**Work to be completed**
Look through the material beneath and copy each line with the word "embed".

**Provided data**
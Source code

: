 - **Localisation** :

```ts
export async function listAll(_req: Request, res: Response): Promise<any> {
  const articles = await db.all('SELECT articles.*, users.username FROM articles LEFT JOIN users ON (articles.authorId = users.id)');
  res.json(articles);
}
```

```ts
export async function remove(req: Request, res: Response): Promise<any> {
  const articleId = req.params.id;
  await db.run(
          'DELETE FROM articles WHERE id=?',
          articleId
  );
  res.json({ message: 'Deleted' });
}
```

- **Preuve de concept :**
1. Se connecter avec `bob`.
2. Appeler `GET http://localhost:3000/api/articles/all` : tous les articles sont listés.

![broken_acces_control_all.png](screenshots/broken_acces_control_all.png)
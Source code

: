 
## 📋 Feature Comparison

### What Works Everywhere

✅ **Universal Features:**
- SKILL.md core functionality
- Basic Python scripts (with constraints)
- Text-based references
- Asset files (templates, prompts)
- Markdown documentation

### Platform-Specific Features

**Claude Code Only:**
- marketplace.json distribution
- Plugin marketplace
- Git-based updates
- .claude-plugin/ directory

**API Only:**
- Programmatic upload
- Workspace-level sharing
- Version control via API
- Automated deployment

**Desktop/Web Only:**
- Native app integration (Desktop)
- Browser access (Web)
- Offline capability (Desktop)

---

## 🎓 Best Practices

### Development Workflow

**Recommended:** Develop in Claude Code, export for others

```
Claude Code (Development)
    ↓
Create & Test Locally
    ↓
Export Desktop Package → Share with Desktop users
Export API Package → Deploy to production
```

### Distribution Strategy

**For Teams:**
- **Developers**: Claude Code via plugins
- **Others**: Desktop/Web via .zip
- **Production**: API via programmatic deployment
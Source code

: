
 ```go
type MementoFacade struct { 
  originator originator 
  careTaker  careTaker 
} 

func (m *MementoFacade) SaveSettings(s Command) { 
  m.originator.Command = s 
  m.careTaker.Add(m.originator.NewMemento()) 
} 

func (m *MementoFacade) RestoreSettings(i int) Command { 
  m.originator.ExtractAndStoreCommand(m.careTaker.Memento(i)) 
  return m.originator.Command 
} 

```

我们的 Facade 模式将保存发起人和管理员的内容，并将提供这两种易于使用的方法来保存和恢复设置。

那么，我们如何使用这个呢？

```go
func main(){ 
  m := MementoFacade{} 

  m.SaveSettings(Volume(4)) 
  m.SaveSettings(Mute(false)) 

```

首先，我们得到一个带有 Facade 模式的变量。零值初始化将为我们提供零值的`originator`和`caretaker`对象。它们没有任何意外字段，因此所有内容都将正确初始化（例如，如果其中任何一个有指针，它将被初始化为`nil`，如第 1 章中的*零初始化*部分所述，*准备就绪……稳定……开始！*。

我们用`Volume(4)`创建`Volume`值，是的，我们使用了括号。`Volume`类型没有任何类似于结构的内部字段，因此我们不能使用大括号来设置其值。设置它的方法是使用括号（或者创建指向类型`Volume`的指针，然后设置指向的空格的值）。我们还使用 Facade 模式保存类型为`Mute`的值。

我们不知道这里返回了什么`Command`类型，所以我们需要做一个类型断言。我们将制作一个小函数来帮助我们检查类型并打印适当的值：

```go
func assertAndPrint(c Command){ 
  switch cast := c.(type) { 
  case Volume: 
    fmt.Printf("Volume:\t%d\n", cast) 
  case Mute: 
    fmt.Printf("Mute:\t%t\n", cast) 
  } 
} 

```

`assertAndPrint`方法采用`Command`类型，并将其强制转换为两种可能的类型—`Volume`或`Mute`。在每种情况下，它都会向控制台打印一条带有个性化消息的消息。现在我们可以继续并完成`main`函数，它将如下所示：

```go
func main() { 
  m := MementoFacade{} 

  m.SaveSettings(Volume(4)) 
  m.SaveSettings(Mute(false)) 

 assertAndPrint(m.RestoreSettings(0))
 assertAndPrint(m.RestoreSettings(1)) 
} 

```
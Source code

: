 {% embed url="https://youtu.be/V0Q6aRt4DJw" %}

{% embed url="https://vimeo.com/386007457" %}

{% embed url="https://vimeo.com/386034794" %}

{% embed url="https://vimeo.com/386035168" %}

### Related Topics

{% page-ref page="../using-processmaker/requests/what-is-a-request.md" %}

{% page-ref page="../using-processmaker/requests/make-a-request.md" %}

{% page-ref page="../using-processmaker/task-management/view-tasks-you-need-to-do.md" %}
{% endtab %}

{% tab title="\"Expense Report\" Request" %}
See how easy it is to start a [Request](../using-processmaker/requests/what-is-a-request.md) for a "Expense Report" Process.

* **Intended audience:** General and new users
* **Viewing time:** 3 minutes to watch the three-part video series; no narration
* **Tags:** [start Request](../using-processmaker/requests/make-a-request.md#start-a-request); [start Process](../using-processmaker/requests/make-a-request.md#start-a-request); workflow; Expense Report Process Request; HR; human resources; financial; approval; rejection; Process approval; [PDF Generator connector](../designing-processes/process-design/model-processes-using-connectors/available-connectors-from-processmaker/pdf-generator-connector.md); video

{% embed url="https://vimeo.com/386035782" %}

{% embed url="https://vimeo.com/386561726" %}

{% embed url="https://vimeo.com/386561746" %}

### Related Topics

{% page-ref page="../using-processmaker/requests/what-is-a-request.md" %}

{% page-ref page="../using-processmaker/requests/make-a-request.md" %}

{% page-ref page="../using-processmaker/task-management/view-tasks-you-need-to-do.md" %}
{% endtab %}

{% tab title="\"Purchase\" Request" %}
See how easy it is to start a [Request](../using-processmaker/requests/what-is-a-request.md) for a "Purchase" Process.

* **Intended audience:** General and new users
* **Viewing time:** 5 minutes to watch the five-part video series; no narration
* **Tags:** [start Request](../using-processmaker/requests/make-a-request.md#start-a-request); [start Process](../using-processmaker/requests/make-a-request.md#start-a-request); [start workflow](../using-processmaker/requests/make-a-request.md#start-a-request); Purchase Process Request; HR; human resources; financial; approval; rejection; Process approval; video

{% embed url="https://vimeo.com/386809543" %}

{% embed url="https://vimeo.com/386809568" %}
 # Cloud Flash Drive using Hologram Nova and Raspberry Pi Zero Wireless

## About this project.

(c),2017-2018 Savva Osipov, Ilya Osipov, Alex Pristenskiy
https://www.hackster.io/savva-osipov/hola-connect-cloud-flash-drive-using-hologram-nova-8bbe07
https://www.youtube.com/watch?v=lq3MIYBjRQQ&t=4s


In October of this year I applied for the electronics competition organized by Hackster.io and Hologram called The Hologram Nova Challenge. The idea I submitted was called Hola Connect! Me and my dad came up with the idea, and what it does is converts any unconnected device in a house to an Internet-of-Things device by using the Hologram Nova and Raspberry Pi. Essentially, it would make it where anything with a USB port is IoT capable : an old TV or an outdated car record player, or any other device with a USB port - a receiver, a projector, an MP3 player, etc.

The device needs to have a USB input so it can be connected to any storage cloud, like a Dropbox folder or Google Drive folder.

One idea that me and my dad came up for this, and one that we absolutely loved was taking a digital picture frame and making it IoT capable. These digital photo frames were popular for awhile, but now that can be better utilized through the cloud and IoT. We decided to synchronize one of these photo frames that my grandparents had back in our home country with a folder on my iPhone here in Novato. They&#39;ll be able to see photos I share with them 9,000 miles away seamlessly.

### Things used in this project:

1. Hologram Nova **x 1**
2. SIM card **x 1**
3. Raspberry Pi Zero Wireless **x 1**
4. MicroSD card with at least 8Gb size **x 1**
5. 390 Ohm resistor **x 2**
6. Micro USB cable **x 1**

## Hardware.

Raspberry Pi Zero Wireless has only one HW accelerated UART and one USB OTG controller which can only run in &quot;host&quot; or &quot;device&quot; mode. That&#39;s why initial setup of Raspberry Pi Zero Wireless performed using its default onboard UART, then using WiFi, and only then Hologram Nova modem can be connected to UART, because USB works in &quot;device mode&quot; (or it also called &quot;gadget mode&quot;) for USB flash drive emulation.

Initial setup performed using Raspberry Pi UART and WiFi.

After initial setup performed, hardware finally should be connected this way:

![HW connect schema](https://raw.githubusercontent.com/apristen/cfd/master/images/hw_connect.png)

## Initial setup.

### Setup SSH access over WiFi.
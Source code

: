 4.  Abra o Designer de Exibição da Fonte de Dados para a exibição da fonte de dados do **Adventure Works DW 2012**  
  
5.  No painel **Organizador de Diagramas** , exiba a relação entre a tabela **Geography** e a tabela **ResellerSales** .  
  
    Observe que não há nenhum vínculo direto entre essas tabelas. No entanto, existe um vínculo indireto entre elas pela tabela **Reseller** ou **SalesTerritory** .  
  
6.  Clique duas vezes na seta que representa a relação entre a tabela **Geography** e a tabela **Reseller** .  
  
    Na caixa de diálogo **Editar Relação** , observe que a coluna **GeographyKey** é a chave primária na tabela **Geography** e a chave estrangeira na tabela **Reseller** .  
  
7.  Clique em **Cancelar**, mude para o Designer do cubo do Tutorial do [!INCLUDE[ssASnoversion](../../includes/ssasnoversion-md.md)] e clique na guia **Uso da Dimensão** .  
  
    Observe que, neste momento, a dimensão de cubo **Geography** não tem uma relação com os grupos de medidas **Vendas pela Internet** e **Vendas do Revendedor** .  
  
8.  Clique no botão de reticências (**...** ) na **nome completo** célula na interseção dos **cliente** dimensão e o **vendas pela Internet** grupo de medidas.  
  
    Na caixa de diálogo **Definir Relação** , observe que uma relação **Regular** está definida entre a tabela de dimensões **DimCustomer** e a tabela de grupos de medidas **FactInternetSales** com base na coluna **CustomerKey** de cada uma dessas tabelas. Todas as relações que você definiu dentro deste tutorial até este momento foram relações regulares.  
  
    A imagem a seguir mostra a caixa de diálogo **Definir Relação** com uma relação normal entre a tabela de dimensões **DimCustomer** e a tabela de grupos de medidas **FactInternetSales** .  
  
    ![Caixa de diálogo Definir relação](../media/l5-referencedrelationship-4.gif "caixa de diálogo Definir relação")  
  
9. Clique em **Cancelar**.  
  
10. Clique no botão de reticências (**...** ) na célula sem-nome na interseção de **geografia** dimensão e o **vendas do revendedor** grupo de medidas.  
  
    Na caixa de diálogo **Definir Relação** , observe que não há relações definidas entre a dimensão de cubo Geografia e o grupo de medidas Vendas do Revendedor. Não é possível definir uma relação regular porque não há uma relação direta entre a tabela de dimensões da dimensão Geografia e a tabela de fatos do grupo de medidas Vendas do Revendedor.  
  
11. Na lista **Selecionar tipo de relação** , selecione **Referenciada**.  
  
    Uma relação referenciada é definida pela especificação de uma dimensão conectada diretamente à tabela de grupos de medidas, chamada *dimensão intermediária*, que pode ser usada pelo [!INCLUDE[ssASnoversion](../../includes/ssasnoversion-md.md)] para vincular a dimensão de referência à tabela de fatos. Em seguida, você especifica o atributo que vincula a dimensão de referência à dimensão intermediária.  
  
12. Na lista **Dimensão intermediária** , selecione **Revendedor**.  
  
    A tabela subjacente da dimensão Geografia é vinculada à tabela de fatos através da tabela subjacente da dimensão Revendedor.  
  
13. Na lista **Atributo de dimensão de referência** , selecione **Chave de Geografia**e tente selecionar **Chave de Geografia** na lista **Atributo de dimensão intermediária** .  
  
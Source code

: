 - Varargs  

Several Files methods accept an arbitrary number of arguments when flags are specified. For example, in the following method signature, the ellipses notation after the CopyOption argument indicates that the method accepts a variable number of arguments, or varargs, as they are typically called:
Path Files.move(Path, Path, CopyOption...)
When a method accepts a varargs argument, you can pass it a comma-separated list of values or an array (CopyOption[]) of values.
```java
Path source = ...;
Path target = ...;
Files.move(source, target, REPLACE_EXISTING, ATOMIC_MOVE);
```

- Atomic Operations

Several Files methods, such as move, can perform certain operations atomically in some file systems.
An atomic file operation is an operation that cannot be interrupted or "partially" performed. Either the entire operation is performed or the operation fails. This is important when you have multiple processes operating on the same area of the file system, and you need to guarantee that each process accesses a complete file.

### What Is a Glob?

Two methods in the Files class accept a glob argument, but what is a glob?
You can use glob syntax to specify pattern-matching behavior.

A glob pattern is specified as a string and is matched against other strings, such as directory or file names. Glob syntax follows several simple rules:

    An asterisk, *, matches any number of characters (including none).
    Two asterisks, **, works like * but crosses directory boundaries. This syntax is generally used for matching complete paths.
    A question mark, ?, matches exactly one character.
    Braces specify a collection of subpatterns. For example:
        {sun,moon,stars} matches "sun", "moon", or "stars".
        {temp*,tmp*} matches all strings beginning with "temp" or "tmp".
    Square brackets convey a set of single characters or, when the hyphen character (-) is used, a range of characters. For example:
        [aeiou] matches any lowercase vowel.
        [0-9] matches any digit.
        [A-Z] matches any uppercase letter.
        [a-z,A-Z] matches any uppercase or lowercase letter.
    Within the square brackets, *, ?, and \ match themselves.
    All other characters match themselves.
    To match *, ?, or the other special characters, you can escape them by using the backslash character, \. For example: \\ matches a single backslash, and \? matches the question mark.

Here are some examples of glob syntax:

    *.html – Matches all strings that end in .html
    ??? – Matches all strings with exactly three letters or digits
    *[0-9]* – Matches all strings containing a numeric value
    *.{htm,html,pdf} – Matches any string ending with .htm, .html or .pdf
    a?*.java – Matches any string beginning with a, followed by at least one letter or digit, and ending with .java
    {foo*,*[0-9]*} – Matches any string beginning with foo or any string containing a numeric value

**Result for this exercise**
: {% embed url="https://youtu.be/V0Q6aRt4DJw" %}
{% embed url="https://vimeo.com/386007457" %}
{% embed url="https://vimeo.com/386034794" %}
{% embed url="https://vimeo.com/386035168" %}
{% embed url="https://vimeo.com/386035782" %}
{% embed url="https://vimeo.com/386561726" %}
{% embed url="https://vimeo.com/386561746" %}
{% embed url="https://vimeo.com/386809543" %}
{% embed url="https://vimeo.com/386809568" %}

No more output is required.